→ ASSIGNMENT
Transcription, pictures excluded: write out the data below exactly.

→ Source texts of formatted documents
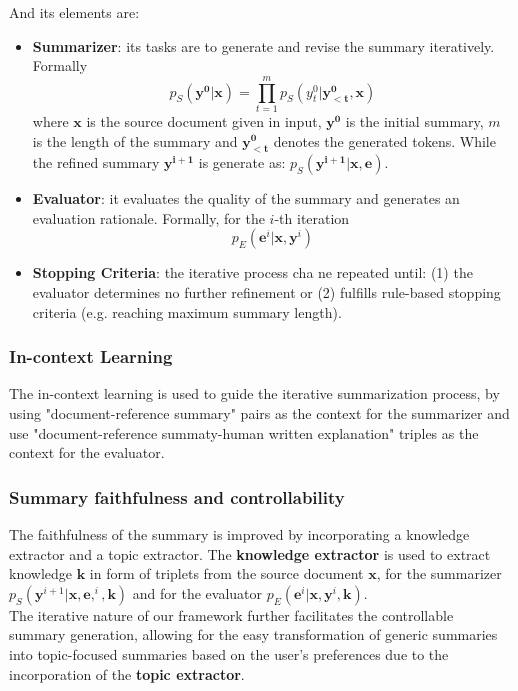 \documentclass[12pt]{article}
\begin{document}
And its elements are:
\begin{itemize}
    \item \textbf{Summarizer}: its tasks are to generate and revise the summary iteratively. Formally 
    \begin{equation}
        p_S(\boldsymbol{y^0} | \boldsymbol{x}) = \prod_{t=1}^{m} p_S(y_t^0 | \boldsymbol{y_{<t}^0}, \boldsymbol{x})
    \end{equation}
    where $\boldsymbol{x}$ is the source document given in input, $\boldsymbol{y^0}$ is the initial summary, $m$ is the length of the summary and $\boldsymbol{y_{<t}^0}$ denotes the generated tokens.
    While the refined summary $\boldsymbol{y^{i+1}}$ is generate as: $p_S(\boldsymbol{y^{i+1}} | \boldsymbol{x}, \boldsymbol{e})$.
    \item \textbf{Evaluator}: it evaluates the quality of the summary and generates an evaluation rationale. Formally, for the $i$-th iteration
    \begin{equation}
        p_E(\boldsymbol{e}^i | \boldsymbol{x}, \boldsymbol{y}^{i}) 
    \end{equation}
    \item \textbf{Stopping Criteria}: the iterative process cha ne repeated until: (1) the evaluator determines no further refinement or (2) fulfills rule-based stopping criteria (e.g. reaching maximum summary length).
\end{itemize}

\subsubsection{In-context Learning}
\label{subsubsec:SummIt_in_context_learning}

The in-context learning  is used to guide the iterative summarization process, by using "document-reference summary" pairs as the context for the summarizer and use "document-reference summaty-human written explanation" triples as the context for the evaluator.  

\subsubsection{Summary faithfulness and controllability}
\label{subsubsec:SummIt_faithfulness_controllability}

The faithfulness of the summary is improved by incorporating a knowledge extractor and a topic extractor. The \textbf{knowledge extractor} is used to extract knowledge $\boldsymbol{k}$ in form of triplets from the source document $\boldsymbol{x}$, for the summarizer $p_S(\boldsymbol{y}^{i+1} | \boldsymbol{x}, \boldsymbol{e}, ^i, \boldsymbol{k})$ and for the evaluator $p_E(\boldsymbol{e}^{i} | \boldsymbol{x}, \boldsymbol{y}^{i}, \boldsymbol{k})$. \\
The iterative nature of our framework further facilitates the controllable summary generation, allowing for the easy transformation of generic summaries into topic-focused summaries based on the user’s preferences due to the incorporation of the \textbf{topic extractor}.
\end{document}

→ TASK ANSWER
 \documentclass[12pt]{article}
\begin{document}
And its elements are:
\begin{itemize}
    \item \textbf{Summarizer}: its tasks are to generate and revise the summary iteratively. Formally 
    \begin{equation}
        p_S(\boldsymbol{y^0} | \boldsymbol{x}) = \prod_{t=1}^{m} p_S(y_t^0 | \boldsymbol{y_{<t}^0}, \boldsymbol{x})
    \end{equation}
    where $\boldsymbol{x}$ is the source document given in input, $\boldsymbol{y^0}$ is the initial summary, $m$ is the length of the summary and $\boldsymbol{y_{<t}^0}$ denotes the generated tokens.
    While the refined summary $\boldsymbol{y^{i+1}}$ is generate as: $p_S(\boldsymbol{y^{i+1}} | \boldsymbol{x}, \boldsymbol{e})$.
    \item \textbf{Evaluator}: it evaluates the quality of the summary and generates an evaluation rationale. Formally, for the $i$-th iteration
    \begin{equation}
        p_E(\boldsymbol{e}^i | \boldsymbol{x}, \boldsymbol{y}^{i}) 
    \end{equation}
    \item \textbf{Stopping Criteria}: the iterative process cha ne repeated until: (1) the evaluator determines no further refinement or (2) fulfills rule-based stopping criteria (e.g. reaching maximum summary length).
\end{itemize}

\subsubsection{In-context Learning}
\label{subsubsec:SummIt_in_context_learning}

The in-context learning  is used to guide the iterative summarization process, by using "document-reference summary" pairs as the context for the summarizer and use "document-reference summaty-human written explanation" triples as the context for the evaluator.  

\subsubsection{Summary faithfulness and controllability}
\label{subsubsec:SummIt_faithfulness_controllability}

The faithfulness of the summary is improved by incorporating a knowledge extractor and a topic extractor. The \textbf{knowledge extractor} is used to extract knowledge $\boldsymbol{k}$ in form of triplets from the source document $\boldsymbol{x}$, for the summarizer $p_S(\boldsymbol{y}^{i+1} | \boldsymbol{x}, \boldsymbol{e}, ^i, \boldsymbol{k})$ and for the evaluator $p_E(\boldsymbol{e}^{i} | \boldsymbol{x}, \boldsymbol{y}^{i}, \boldsymbol{k})$. \\
The iterative nature of our framework further facilitates the controllable summary generation, allowing for the easy transformation of generic summaries into topic-focused summaries based on the user’s preferences due to the incorporation of the \textbf{topic extractor}.
\end{document}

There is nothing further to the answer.